Another key change is with the newly introduced life-cycle funds, where schemes can invest up to 10% in gold and silver ETFs, exchange traded commodity derivatives (ETCD) and infrastructure investment trusts (InvIT).
How will these changes impact mutual fund investors’ portfolios? Will increased exposure to gold and silver through mutual funds serve as a strong hedge against global uncertainties and fluctuations in exchange rate?
How do SEBI’s recent rules for gold, silver investments in mutual funds matter?
Shweta Rajani, head, mutual funds, Anand Rathi Wealth, told ET Wealth Online that SEBI’s recent changes bring gold and silver closer to everyday portfolios in a more structured and professionally managed way.
“Instead of investors having to decide separately how much to allocate to precious metals, fund managers will now be able to manage this exposure within the scheme itself,” explains Rajani.
Importance of tracking domestic spot pricing
Prithviraj Kothari, managing director, RiddiSiddhi Bullions Ltd., President of India Bullion and Jewellers Association Ltd (IBJA), says revised valuation of tracking domestic gold and silver prices will align mutual funds’ net asset value (NAV) calculation more closely with Indian spot prices of the same purity grade.
“This ensures that the NAV better reflects the actual replacement cost of acquiring or selling equivalent high-quality gold in India.”
Kothari, however, argues that for complete efficiency in pricing, further regulatory alignment is required.
Importance of hybrid funds investing in gold and silver
Rajani says allowing equity and hybrid funds to hold gold and silver within their residual allocation introduces an element of built-in diversification.
According to Rajani, under the new rules, investors may get limited exposure to precious metals without needing to make a separate allocation.
Rajani says the revised rule becomes a tool for fund managers to temporarily park cash, much like REIT exposure was permitted earlier but saw limited adoption.
Kothari is of view that the ability of equity and hybrid funds to hold precious metals improves diversification within a single product.
“Retail investors benefit through easier access, professional management, and regulated exposure to gold and silver without operational hassles.

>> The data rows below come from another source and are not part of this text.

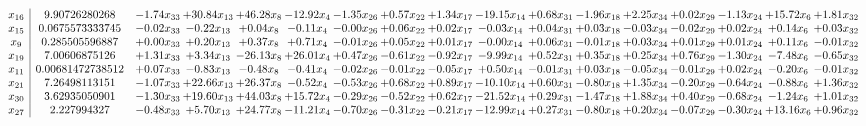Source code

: \documentclass[9pt]{article}
\begin{document}
 \[\begin{array}{c| c c@{\hskip 2pt} c@{\hskip 2pt} c@{\hskip 2pt} c@{\hskip 2pt} c@{\hskip 2pt} c@{\hskip 2pt} c@{\hskip 2pt} c@{\hskip 2pt} c@{\hskip 2pt} c@{\hskip 2pt} c@{\hskip 2pt} c@{\hskip 2pt} c@{\hskip 2pt} c@{\hskip 2pt} c@{\hskip 2pt} }
 x_{16}   &  9.90726280268 & -1.74 x_{33} & + 30.84 x_{13} & + 46.28 x_{8} & -12.92 x_{4} & -1.35 x_{26} & +  0.57 x_{22} & +  1.34 x_{17} & -19.15 x_{14} & +  0.68 x_{31} & -1.96 x_{18} & +  2.25 x_{34} & +  0.02 x_{29} & -1.13 x_{24} & + 15.72 x_{6} & +  1.81 x_{32}\\
 x_{15}   &  0.0675573333745 & -0.02 x_{33} & -0.22 x_{13} & +  0.04 x_{8} & -0.11 x_{4} & -0.00 x_{26} & +  0.06 x_{22} & +  0.02 x_{17} & -0.03 x_{14} & +  0.04 x_{31} & +  0.03 x_{18} & -0.03 x_{34} & -0.02 x_{29} & +  0.02 x_{24} & +  0.14 x_{6} & +  0.03 x_{32}\\
 x_{9}   &  0.285505596887 & +  0.00 x_{33} & +  0.20 x_{13} & +  0.37 x_{8} & +  0.71 x_{4} & -0.01 x_{26} & +  0.05 x_{22} & +  0.01 x_{17} & -0.00 x_{14} & +  0.06 x_{31} & -0.01 x_{18} & +  0.03 x_{34} & +  0.01 x_{29} & +  0.01 x_{24} & +  0.11 x_{6} & -0.01 x_{32}\\
 x_{19}   &  7.00606875126 & +  1.31 x_{33} & +  3.34 x_{13} & -26.13 x_{8} & + 26.01 x_{4} & +  0.47 x_{26} & -0.61 x_{22} & -0.92 x_{17} & -9.99 x_{14} & +  0.52 x_{31} & +  0.35 x_{18} & +  0.25 x_{34} & +  0.76 x_{29} & -1.30 x_{24} & -7.48 x_{6} & -0.65 x_{32}\\
 x_{11}   &  0.00681472738512 & +  0.07 x_{33} & -0.83 x_{13} & -0.48 x_{8} & -0.41 x_{4} & -0.02 x_{26} & -0.01 x_{22} & -0.05 x_{17} & +  0.50 x_{14} & -0.01 x_{31} & +  0.03 x_{18} & -0.05 x_{34} & -0.01 x_{29} & +  0.02 x_{24} & -0.20 x_{6} & -0.01 x_{32}\\
 x_{21}   &  7.26498113151 & -1.07 x_{33} & + 22.66 x_{13} & + 26.37 x_{8} & -0.52 x_{4} & -0.53 x_{26} & +  0.68 x_{22} & +  0.89 x_{17} & -10.10 x_{14} & +  0.60 x_{31} & -0.80 x_{18} & +  1.35 x_{34} & -0.20 x_{29} & -0.64 x_{24} & -0.88 x_{6} & +  1.36 x_{32}\\
 x_{30}   &  3.62935050901 & -1.30 x_{33} & + 19.60 x_{13} & + 44.03 x_{8} & + 15.72 x_{4} & -0.29 x_{26} & -0.52 x_{22} & +  0.62 x_{17} & -21.52 x_{14} & +  0.29 x_{31} & -1.47 x_{18} & +  1.88 x_{34} & +  0.40 x_{29} & -0.68 x_{24} & -1.24 x_{6} & +  1.01 x_{32}\\
 x_{27}   &  2.227994327 & -0.48 x_{33} & +  5.70 x_{13} & + 24.77 x_{8} & -11.21 x_{4} & -0.70 x_{26} & -0.31 x_{22} & -0.21 x_{17} & -12.99 x_{14} & +  0.27 x_{31} & -0.80 x_{18} & +  0.20 x_{34} & -0.07 x_{29} & -0.30 x_{24} & + 13.16 x_{6} & +  0.96 x_{32}\\

\end{array}\]
\end{document}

It also reduces concentration risk, especially for investors who may not independently allocate to commodities,” says Kotahri.
Impact of lifecycle funds that can allocate 10% to gold and silver
Nitin Agrawal, CEO, mutual funds, InCred Money, feels the allocation of 10% gold and silver to lifecycle funds genuinely tries to build a risk management mechanism.
“Imagine a 20-30 year maturity horizon having a direct impact in terms of equity market volatility, inflation-linked interest rate cycles and currency risk, which all can be managed by precious metals during the long-term horizon, which builds a natural hedge by way of product design,” he says.
Will having gold and silver in more categories of mutual funds provide investors with hedge against market downturns?
Agrawal says based on empirical evidence, the fact that gold has served as a natural hedge against equity is well-established.
“During the global financial crisis, gold has provided a better return profile on a relative basis, thus proving its value as a natural hedge asset. Silver due to its industrial use and limited supply, has also proven its worth as a precious metal. Thus, with SEBI creating this architecture for better-hedged portfolio should help retail investors at times of actual market volatility.
Rajani shares that having some exposure to gold in various fund categories can help bring a level of stability when the equity market is under stress. She feels the real effectiveness of this hedge depends on the amount of exposure investors end up holding across schemes.
“If allocation decisions are made at the fund level, investors may unintentionally accumulate more gold exposure than needed at a portfolio level. Over the long term, a structure led by equity for growth and debt for stability, with gold ideally replacing debt portion of the portfolio rather than becoming core growth driver,” says Rajani.
Kothari mentions that precious metals often move inversely to equities when the market is under stress and even a modest allocation can cushion volatility and reduce overall portfolio drawdowns.